>>>

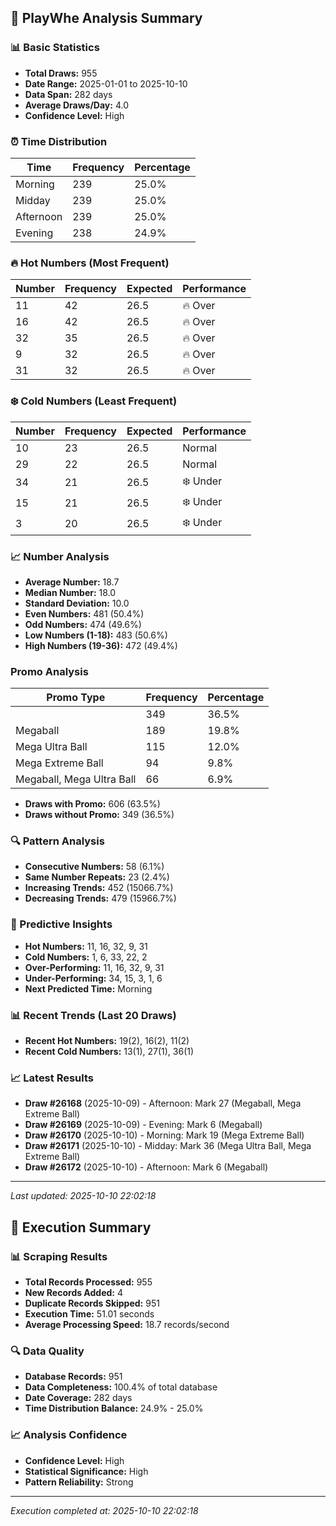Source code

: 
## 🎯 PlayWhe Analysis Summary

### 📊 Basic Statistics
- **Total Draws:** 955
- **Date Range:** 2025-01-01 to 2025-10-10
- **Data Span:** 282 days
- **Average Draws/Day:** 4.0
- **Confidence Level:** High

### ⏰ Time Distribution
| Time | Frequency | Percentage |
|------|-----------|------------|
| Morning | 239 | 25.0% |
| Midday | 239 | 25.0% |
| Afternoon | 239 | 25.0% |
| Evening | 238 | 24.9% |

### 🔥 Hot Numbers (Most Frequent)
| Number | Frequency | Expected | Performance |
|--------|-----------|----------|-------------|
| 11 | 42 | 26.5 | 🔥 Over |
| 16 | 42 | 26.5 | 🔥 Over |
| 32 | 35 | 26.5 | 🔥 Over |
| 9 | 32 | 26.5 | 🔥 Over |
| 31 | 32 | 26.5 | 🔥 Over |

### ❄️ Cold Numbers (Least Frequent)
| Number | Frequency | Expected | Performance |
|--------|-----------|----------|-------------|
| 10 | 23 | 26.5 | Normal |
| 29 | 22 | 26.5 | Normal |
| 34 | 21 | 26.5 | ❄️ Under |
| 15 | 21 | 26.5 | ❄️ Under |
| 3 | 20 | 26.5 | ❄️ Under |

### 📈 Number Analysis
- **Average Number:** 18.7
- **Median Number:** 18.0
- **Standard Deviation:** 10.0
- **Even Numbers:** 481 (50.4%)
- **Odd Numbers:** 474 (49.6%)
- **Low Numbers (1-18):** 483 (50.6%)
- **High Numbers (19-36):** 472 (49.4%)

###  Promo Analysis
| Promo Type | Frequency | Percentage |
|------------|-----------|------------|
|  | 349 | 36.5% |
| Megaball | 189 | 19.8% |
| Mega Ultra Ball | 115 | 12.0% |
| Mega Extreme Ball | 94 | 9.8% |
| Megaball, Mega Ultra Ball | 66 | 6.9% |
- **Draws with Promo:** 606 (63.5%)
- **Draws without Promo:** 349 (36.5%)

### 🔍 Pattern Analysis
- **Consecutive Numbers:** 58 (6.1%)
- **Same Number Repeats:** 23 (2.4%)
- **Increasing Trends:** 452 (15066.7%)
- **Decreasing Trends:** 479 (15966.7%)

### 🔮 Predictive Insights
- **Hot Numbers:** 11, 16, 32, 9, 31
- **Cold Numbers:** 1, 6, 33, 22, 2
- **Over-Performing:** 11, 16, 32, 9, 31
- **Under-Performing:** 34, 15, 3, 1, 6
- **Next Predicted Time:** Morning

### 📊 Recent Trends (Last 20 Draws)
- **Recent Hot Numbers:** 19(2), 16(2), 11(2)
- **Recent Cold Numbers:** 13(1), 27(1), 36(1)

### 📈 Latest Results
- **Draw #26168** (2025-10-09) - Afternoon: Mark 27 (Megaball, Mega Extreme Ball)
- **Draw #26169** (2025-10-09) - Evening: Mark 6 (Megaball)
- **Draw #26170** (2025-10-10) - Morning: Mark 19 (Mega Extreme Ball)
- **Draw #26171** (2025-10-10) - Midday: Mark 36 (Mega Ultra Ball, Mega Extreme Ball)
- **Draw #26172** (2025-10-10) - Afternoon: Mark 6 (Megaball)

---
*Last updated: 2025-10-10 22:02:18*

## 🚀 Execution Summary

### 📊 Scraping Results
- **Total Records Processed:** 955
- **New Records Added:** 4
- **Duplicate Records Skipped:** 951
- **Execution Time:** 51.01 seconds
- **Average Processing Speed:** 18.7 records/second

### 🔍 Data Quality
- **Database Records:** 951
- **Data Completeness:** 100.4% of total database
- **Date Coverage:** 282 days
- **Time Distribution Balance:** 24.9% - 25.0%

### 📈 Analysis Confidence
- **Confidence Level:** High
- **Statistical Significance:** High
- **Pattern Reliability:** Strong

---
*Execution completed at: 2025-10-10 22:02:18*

<<<
>>>

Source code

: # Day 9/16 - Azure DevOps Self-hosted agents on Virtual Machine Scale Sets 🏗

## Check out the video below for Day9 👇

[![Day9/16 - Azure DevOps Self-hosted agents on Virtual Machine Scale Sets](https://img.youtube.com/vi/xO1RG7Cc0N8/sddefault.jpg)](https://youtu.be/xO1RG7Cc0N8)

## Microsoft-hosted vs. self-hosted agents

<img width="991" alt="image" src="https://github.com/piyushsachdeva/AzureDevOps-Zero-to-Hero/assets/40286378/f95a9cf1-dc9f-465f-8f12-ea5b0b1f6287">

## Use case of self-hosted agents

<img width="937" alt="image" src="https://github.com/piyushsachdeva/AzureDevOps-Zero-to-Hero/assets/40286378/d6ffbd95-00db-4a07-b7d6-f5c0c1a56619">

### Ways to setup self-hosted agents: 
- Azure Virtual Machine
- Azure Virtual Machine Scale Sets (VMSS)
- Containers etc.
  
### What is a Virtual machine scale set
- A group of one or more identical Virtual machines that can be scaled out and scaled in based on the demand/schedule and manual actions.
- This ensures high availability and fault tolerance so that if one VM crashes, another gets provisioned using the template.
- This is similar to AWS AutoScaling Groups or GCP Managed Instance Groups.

<<<
>>>

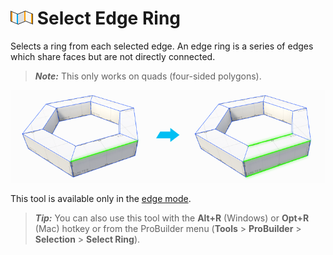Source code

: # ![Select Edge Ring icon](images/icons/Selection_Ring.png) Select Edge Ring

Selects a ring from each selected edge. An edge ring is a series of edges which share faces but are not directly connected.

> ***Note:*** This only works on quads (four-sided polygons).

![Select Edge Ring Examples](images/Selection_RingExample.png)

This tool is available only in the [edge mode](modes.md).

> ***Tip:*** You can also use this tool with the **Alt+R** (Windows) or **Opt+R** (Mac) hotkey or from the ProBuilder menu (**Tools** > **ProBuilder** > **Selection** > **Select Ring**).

<<<

Task requirements —
In the material above, find each line containing the word "that" and copy it.

Completed exercise —
- A group of one or more identical Virtual machines that can be scaled out and scaled in based on the demand/schedule and manual actions.
- This ensures high availability and fault tolerance so that if one VM crashes, another gets provisioned using the template.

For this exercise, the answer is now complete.